Мерзкие голоса окружили, раздавались ото всюду.
– Конечно. Для себя берег, хотел своей женой сделать. Сразу после того, как ее мамашу на тот свет отправил.
– А она тебе все карты попутала? – ухмыльнулся бандит по прозвищу Шакал. – Взяла да сбежала, все прихватив с собой.
– Сейчас мы все исправим, да, Улечка? – отчим больно сжал промежность прямо через джинсы. – Ты же была послушной девочкой? Сохранила для папочки целочку?
– Иди в жопу, больной извращенец. Вы понятия не имеете, на что нарываетесь, ублюдки. Вам никогда, ни за что ничего не получить.
Я закричала, охваченная безумным страхом, брыкалась, сопротивлялась. Но что может сделать слабая беспомощная женщина, против четверых здоровенных мужиков.
Они мигом разорвали на меня всю одежду. От вололазки, и джинсов, до трусиков.
Придавив к постели, лапали мерзкими потными руками.
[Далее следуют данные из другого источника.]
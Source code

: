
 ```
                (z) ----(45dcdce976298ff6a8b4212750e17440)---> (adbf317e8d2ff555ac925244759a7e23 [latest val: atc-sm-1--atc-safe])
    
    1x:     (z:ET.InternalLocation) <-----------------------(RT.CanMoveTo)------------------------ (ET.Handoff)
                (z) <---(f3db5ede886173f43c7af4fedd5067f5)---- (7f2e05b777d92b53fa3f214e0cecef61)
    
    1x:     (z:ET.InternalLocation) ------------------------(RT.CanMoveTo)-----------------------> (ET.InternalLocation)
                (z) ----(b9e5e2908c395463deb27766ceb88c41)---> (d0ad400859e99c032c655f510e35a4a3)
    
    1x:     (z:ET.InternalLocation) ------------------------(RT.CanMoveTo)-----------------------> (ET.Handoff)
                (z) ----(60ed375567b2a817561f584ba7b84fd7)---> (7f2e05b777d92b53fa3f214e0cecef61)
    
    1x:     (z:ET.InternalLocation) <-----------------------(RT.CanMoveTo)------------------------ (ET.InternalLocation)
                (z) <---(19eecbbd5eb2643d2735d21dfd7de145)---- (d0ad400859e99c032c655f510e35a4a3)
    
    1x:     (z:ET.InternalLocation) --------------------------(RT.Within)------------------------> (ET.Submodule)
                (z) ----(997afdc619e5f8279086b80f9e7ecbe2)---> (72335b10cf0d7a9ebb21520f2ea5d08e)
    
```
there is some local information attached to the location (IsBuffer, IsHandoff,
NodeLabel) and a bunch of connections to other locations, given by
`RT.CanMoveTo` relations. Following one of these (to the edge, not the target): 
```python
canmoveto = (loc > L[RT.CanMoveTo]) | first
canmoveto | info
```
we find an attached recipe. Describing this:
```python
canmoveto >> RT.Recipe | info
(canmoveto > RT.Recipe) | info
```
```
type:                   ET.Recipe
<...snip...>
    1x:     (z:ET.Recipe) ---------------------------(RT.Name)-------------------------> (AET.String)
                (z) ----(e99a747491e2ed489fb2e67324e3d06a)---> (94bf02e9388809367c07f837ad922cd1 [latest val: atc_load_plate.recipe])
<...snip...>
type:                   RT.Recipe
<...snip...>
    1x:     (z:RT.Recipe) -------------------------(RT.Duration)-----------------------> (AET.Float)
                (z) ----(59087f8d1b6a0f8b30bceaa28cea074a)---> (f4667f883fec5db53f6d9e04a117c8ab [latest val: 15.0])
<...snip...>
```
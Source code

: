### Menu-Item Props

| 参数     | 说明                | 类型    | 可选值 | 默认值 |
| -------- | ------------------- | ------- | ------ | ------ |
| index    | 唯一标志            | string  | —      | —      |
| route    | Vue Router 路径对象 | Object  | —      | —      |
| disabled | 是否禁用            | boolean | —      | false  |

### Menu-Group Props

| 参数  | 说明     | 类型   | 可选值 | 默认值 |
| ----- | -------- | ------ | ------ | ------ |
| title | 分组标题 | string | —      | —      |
Оставляя грязные следы на спине, бедрах, ягодицах.
Продолжала брыкаться и кричать, ощущая как отчим пристраивается сзади, утыкаясь холодным жестким отростком в промежность. Пыхтит, и никак не может попасть в нужное место.
– Блядь, она сухая как пустыня! – выругался отчим, сатанея от ярости. И вдруг отступил, позволяя мне выдохнуть, даря мизерную надежду, что все закончилось.
– Сейчас, моя девочка, сейчас я тебя разогрею. Потечешь как миленькая… – Лихорадочно бормотал отчим, откуда-то из другого угла комнаты. – Отошли все! – рявкнул отчим, и в следующее мгновение, мою спину обожгло ударом.
Они сыпались один за другим, снова и снова, полосуя спину, бедра, ягодицы в кровавые лохмотья.
Шипение, удар, снова шипение, и снова удар.
Все мое тело сгорало в мучительной агонии вместе с душой.
Сознание от мучительной боли помутилось, казалось, еще больнее просто быть не может. Так я думала, молча извиваясь под ударами кнута.
Так я думала, когда меня почти потерявшую сознание окатили водой, от которой все раны на теле зашипели. Потоки воды разъедали плоть, доводя до безумия.
А затем, закричала, сжимаясь, содрогаясь, когда все четверо накинулись на меня, насилуя, калеча. Спереди, сзади, казалось, они вторгаются в не только в мое тело. Казалось, они истязают мою душу.
– Ты не захотела по-хорошему, теперь, будет по-плохому. Там, куда я тебя отправлю, толпы голодных зеков будут драть тебя вот так днем и ночью. Пока не заговоришь!